"Glue pizza and eat rocks" -- Exploiting Vulnerabilities in Retrieval-Augmented Generative Models
- URL: http://arxiv.org/abs/2406.19417v1
- Date: Wed, 26 Jun 2024 05:36:23 GMT
- Title: "Glue pizza and eat rocks" -- Exploiting Vulnerabilities in Retrieval-Augmented Generative Models
- Authors: Zhen Tan, Chengshuai Zhao, Raha Moraffah, Yifan Li, Song Wang, Jundong Li, Tianlong Chen, Huan Liu,
- Abstract summary: Retrieval-Augmented Generative (RAG) models enhance Large Language Models (LLMs)
In this paper, we demonstrate a security threat where adversaries can exploit the openness of these knowledge bases.
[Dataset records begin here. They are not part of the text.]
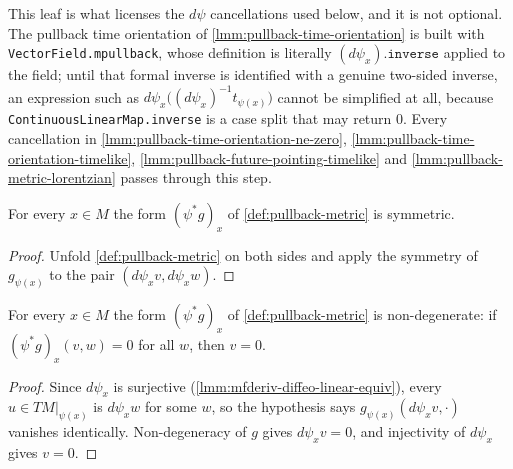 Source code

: This leaf is what licenses the $d\psi$ cancellations used below, and it is not optional. The pullback time orientation of \ref{lmm:pullback-time-orientation} is built with \texttt{VectorField.mpullback}, whose definition is literally $(d\psi_x).\mathtt{inverse}$ applied to the field; until that formal inverse is identified with a genuine two-sided inverse, an expression such as $d\psi_x\big((d\psi_x)^{-1} t_{\psi(x)}\big)$ cannot be simplified at all, because \texttt{ContinuousLinearMap.inverse} is a case split that may return $0$. Every cancellation in \ref{lmm:pullback-time-orientation-ne-zero}, \ref{lmm:pullback-time-orientation-timelike}, \ref{lmm:pullback-future-pointing-timelike} and \ref{lmm:pullback-metric-lorentzian} passes through this step.

\begin{lemma}
    \label{lmm:pullback-metric-symm}
    For every $x \in M$ the form $(\psi^*g)_x$ of \ref{def:pullback-metric} is symmetric.
\end{lemma}
\begin{proof}
    Unfold \ref{def:pullback-metric} on both sides and apply the symmetry of $g_{\psi(x)}$ to the pair $(d\psi_x v, d\psi_x w)$.
\end{proof}

\begin{lemma}
    \label{lmm:pullback-metric-nondegenerate}
    For every $x \in M$ the form $(\psi^*g)_x$ of \ref{def:pullback-metric} is non-degenerate: if $(\psi^*g)_x(v,w) = 0$ for all $w$, then $v = 0$.
\end{lemma}
\begin{proof}
    Since $d\psi_x$ is surjective (\ref{lmm:mfderiv-diffeo-linear-equiv}), every $u \in TM|_{\psi(x)}$ is $d\psi_x w$ for some $w$, so the hypothesis says $g_{\psi(x)}(d\psi_x v, \cdot)$ vanishes identically. Non-degeneracy of $g$ gives $d\psi_x v = 0$, and injectivity of $d\psi_x$ gives $v = 0$.
\end{proof}

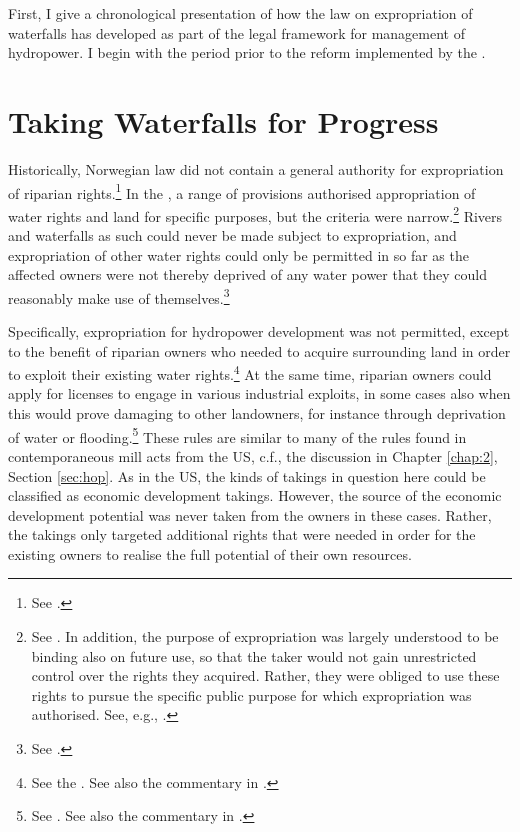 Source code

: First, I give a chronological presentation of how the law on expropriation of waterfalls has developed as part of the legal framework for management of hydropower. I begin with the period prior to the reform implemented by the \cite{ea90}.

\section{Taking Waterfalls for Progress}\label{sec:twp}

Historically, Norwegian law did not contain a general authority for expropriation of riparian rights.\footnote{See \cite[29]{amundsen28}.} In the \cite{wra88}, a range of provisions authorised appropriation of water rights and land for specific purposes, but the criteria were narrow.\footnote{See \cite[69-85]{dahl88}. In addition, the purpose of expropriation was largely understood to be binding also on future use, so that the taker would not gain unrestricted control over the rights they acquired. Rather, they were obliged to use these rights to pursue the specific public purpose for which expropriation was authorised. See, e.g., \cite[133-140]{rygh12}.} Rivers and waterfalls as such could never be made subject to expropriation, and expropriation of other water rights could only be permitted in so far as the affected owners were not thereby deprived of any water power that they could reasonably make use of themselves.\footnote{See \cite[58,60]{dahl88}.}

Specifically, expropriation for hydropower development was not permitted, except to the benefit of riparian owners who needed to acquire surrounding land in order to exploit their existing water rights.\footnote{See the \cite[15-16]{wra88}. See also the commentary in \cite[60-65]{dahl88}.} At the same time, riparian owners could apply for licenses to engage in various industrial exploits, in some cases also when this would prove damaging to other landowners, for instance through deprivation of water or flooding.\footnote{See \cite[14]{wra88}. See also the commentary in \cite[54-60]{dahl88}.} These rules are similar to many of the rules found in contemporaneous mill acts from the US, c.f., the discussion in Chapter \ref{chap:2}, Section \ref{sec:hop}. As in the US, the kinds of takings in question here could be classified as economic development takings. However, the source of the economic development potential was never taken from the owners in these cases. Rather, the takings only targeted additional rights that were needed in order for the existing owners to realise the full potential of their own resources.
- Score: 74.05368440735468
- License: http://arxiv.org/licenses/nonexclusive-distrib/1.0/
- Abstract: Retrieval-Augmented Generative (RAG) models enhance Large Language Models (LLMs) by integrating external knowledge bases, improving their performance in applications like fact-checking and information searching. In this paper, we demonstrate a security threat where adversaries can exploit the openness of these knowledge bases by injecting deceptive content into the retrieval database, intentionally changing the model's behavior. This threat is critical as it mirrors real-world usage scenarios where RAG systems interact with publicly accessible knowledge bases, such as web scrapings and user-contributed data pools. To be more realistic, we target a realistic setting where the adversary has no knowledge of users' queries, knowledge base data, and the LLM parameters. We demonstrate that it is possible to exploit the model successfully through crafted content uploads with access to the retriever. Our findings emphasize an urgent need for security measures in the design and deployment of RAG systems to prevent potential manipulation and ensure the integrity of machine-generated content.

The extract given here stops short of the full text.